Take a look at this press release from Gun Owners of America: Is this a stretch? Perhaps. Perhaps not. Decide for yourself.
Of particular concern to gun owners are sections 13101 through 13434 of HR 1, which would set up the infrastructure to computerize the medical records of ALL AMERICANS in a government-coordinated database.
True, the bill doesn't mandate that the data will be in a giant computer under the Oval Office. But it does mandate that your medical records be reduced to a computerized form which is available to it in a second.
This it would do by establishing a National Coordinator for Health Information Technology - tasked with, among other things, "providing information to help guide medical decisions at the time and place of care." ...
But of even greater concern to gun owners is the fact that a government-coordinated database (which government can freely access) will now contain all records of government-provided and private psychiatric treatment -- including, in particular, the drugs which were prescribed.
Remember last year's "NICS Improvement Act" otherwise known as the Veterans Disarmament Act? This law codified ATF's attempts to make you a prohibited person on the basis of a government psychiatrist's finding that you are a "danger" -- without a finding by any court. Well, roughly 150,000 battle-scarred veterans have already been unfairly stripped of their gun rights by the government.

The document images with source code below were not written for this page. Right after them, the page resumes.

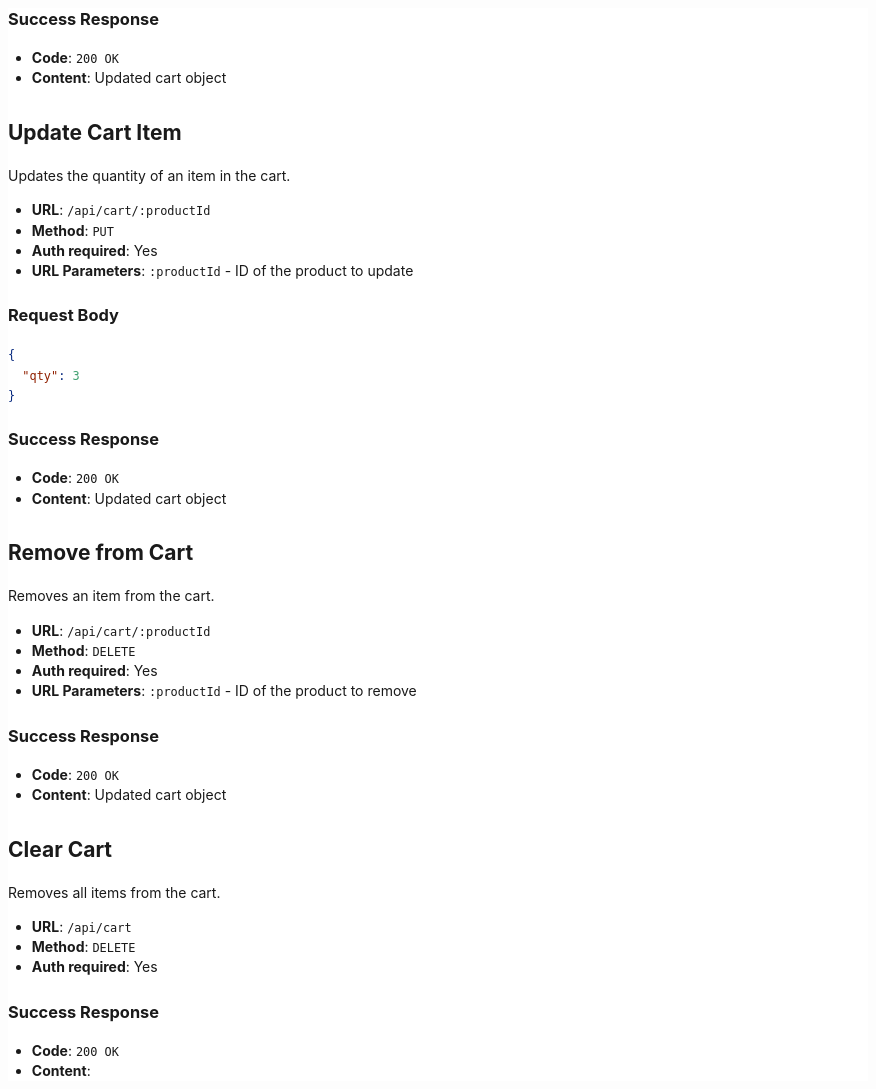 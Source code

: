 ### Success Response

- **Code**: `200 OK`
- **Content**: Updated cart object

## Update Cart Item

Updates the quantity of an item in the cart.

- **URL**: `/api/cart/:productId`
- **Method**: `PUT`
- **Auth required**: Yes
- **URL Parameters**: `:productId` - ID of the product to update

### Request Body

```json
{
  "qty": 3
}
```

### Success Response

- **Code**: `200 OK`
- **Content**: Updated cart object

## Remove from Cart

Removes an item from the cart.

- **URL**: `/api/cart/:productId`
- **Method**: `DELETE`
- **Auth required**: Yes
- **URL Parameters**: `:productId` - ID of the product to remove

### Success Response

- **Code**: `200 OK`
- **Content**: Updated cart object

## Clear Cart

Removes all items from the cart.

- **URL**: `/api/cart`
- **Method**: `DELETE`
- **Auth required**: Yes

### Success Response

- **Code**: `200 OK`
- **Content**:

But people who, as kids, were diagnosed with Attention Deficit Disorder... or seniors with Alzheimer's... or police with Post-Traumatic Stress Disorder... or people who are now theoretically covered by the new law... these people have, generally, not suffered the consequences of its sanctions YET. And the chief reason is that their records are not easily available to the government in a central, easily retrievable, computerized form.